Blackwater v. Fred Chappell
Two book reviews from my household in the Indy this week: my review of Master of War: Blackwater USA’s Erik Prince and the Business of War and Jaimee’s review of Fred Chappell’s latest book of poems, Shadow Box.
In a related sidebar, Lisa Sorg asks: “What’s the difference between Daniel Boyd and Blackwater’s Erik Prince?”
Monday Night 2
Monday night 2!
* 61 Essential Postmodern Reads: An Annotated List. (Absalom, Absalom!? Hamlet? Really?)
* Nature’s right to exist comes to Shapleigh, Maine. Via MeFi.
* The Harvard Crimson reports that Henry Louis Gates was apparently arrested yesterday for trying to break into his own home. Post-racial America is awesome. (via SEK)

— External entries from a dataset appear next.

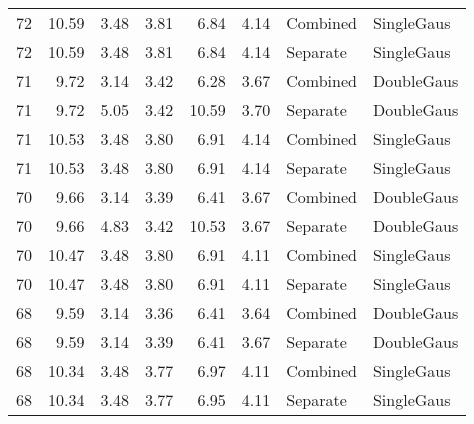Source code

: \documentclass[11pt, letterpaper]{article}
\begin{document}
\begin{tabular}{lrrrrrll}
 72   &                       10.59 &               3.48 &                         3.81 &              6.84 &               4.14 & Combined & SingleGaus \\
 72   &                       10.59 &               3.48 &                         3.81 &              6.84 &               4.14 & Separate & SingleGaus \\
 71   &                        9.72 &               3.14 &                         3.42 &              6.28 &               3.67 & Combined & DoubleGaus \\
 71   &                        9.72 &               5.05 &                         3.42 &             10.59 &               3.70 & Separate & DoubleGaus \\
 71   &                       10.53 &               3.48 &                         3.80 &              6.91 &               4.14 & Combined & SingleGaus \\
 71   &                       10.53 &               3.48 &                         3.80 &              6.91 &               4.14 & Separate & SingleGaus \\
 70   &                        9.66 &               3.14 &                         3.39 &              6.41 &               3.67 & Combined & DoubleGaus \\
 70   &                        9.66 &               4.83 &                         3.42 &             10.53 &               3.67 & Separate & DoubleGaus \\
 70   &                       10.47 &               3.48 &                         3.80 &              6.91 &               4.11 & Combined & SingleGaus \\
 70   &                       10.47 &               3.48 &                         3.80 &              6.91 &               4.11 & Separate & SingleGaus \\
 68   &                        9.59 &               3.14 &                         3.36 &              6.41 &               3.64 & Combined & DoubleGaus \\
 68   &                        9.59 &               3.14 &                         3.39 &              6.41 &               3.67 & Separate & DoubleGaus \\
 68   &                       10.34 &               3.48 &                         3.77 &              6.97 &               4.11 & Combined & SingleGaus \\
 68   &                       10.34 &               3.48 &                         3.77 &              6.95 &               4.11 & Separate & SingleGaus \\

\end{tabular}
\end{document}
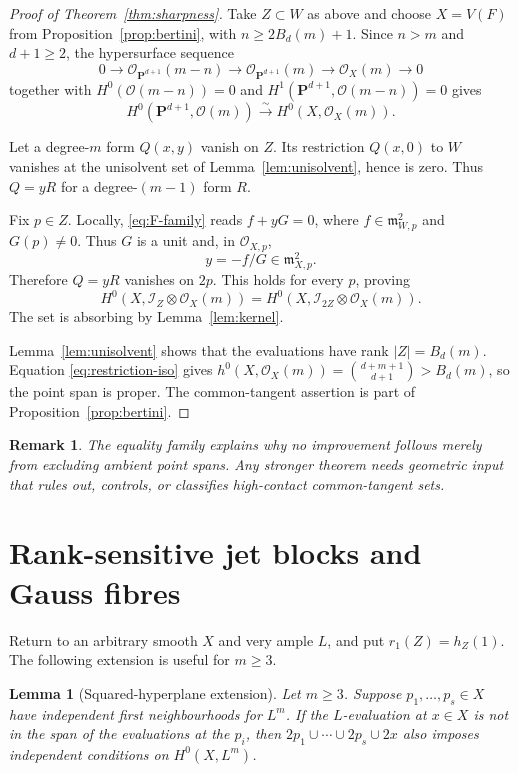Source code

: \documentclass[11pt]{article}
\newtheorem{lemma}[theorem]{Lemma}
\newtheorem{remark}[theorem]{Remark}
\newcommand{\PP}{\mathbf P}
\newcommand{\cI}{\mathcal I}
\newcommand{\cO}{\mathcal O}
\newcommand{\BZ}{B_d(m)}
\begin{document}
\begin{proof}[Proof of Theorem~\ref{thm:sharpness}]
Take $Z\subset W$ as above and choose $X=V(F)$ from
Proposition~\ref{prop:bertini}, with $n\geq2\BZ+1$.  Since $n>m$ and
$d+1\geq2$, the hypersurface sequence
\[
0\longrightarrow\cO_{\PP^{d+1}}(m-n)
\longrightarrow\cO_{\PP^{d+1}}(m)
\longrightarrow\cO_X(m)\longrightarrow0
\]
together with $H^0(\cO(m-n))=0$ and
$H^1(\PP^{d+1},\cO(m-n))=0$ gives
\begin{equation}\label{eq:restriction-iso}
 H^0(\PP^{d+1},\cO(m))\xrightarrow{\ \sim\ }H^0(X,\cO_X(m)).
\end{equation}

Let a degree-$m$ form $Q(x,y)$ vanish on $Z$.  Its restriction $Q(x,0)$ to
$W$ vanishes at the unisolvent set of Lemma~\ref{lem:unisolvent}, hence is
zero.  Thus $Q=yR$ for a degree-$(m-1)$ form $R$.

Fix $p\in Z$.  Locally, \eqref{eq:F-family} reads $f+yG=0$, where
$f\in\mathfrak m_{W,p}^2$ and $G(p)\neq0$.  Thus $G$ is a unit and, in
$\cO_{X,p}$,
\[
 y=-f/G\in\mathfrak m_{X,p}^2.
\]
Therefore $Q=yR$ vanishes on $2p$.  This holds for every $p$, proving
\[
 H^0(X,\cI_Z\otimes\cO_X(m))
 =H^0(X,\cI_{2Z}\otimes\cO_X(m)).
\]
The set is absorbing by Lemma~\ref{lem:kernel}.

Lemma~\ref{lem:unisolvent} shows that the evaluations have rank
$|Z|=\BZ$.  Equation \eqref{eq:restriction-iso} gives
$h^0(X,\cO_X(m))=\binom{d+m+1}{d+1}>\BZ$, so the point span is proper.  The
common-tangent assertion is part of Proposition~\ref{prop:bertini}.
\end{proof}

\begin{remark}
The equality family explains why no improvement follows merely from
excluding ambient point spans.  Any stronger theorem needs geometric input
that rules out, controls, or classifies high-contact common-tangent sets.
\end{remark}

\section{Rank-sensitive jet blocks and Gauss fibres}\label{sec:rank-sensitive}

Return to an arbitrary smooth $X$ and very ample $L$, and put
$r_1(Z)=h_Z(1)$.  The following extension is useful for $m\geq3$.

\begin{lemma}[Squared-hyperplane extension]\label{lem:block-extension}
Let $m\geq3$.  Suppose $p_1,\ldots,p_s\in X$ have independent first
neighbourhoods for $L^m$.  If the $L$-evaluation at $x\in X$ is not in the
span of the evaluations at the $p_i$, then
$2p_1\cup\cdots\cup2p_s\cup2x$ also imposes independent conditions on
$H^0(X,L^m)$.
\end{lemma}
\end{document}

* Also from SEK: scientific proof Powerpoint sucks.
* Inside Blackwater, the corporation so evil they forgot to give it a non-evil name.
There Was Only One Catch
“That’s some catch, that catch-22,” he observed.
“It’s the best there is,” Doc Daneeka agreed.
If it weren’t for Keith Olbermann’s excellent Milo Minderbinder reference, this Countdown segment on the granting of Catch-22-esque immunity to Blackwater would be one of the most depressing things I’ve ever seen. It makes me feel, well, like this dog.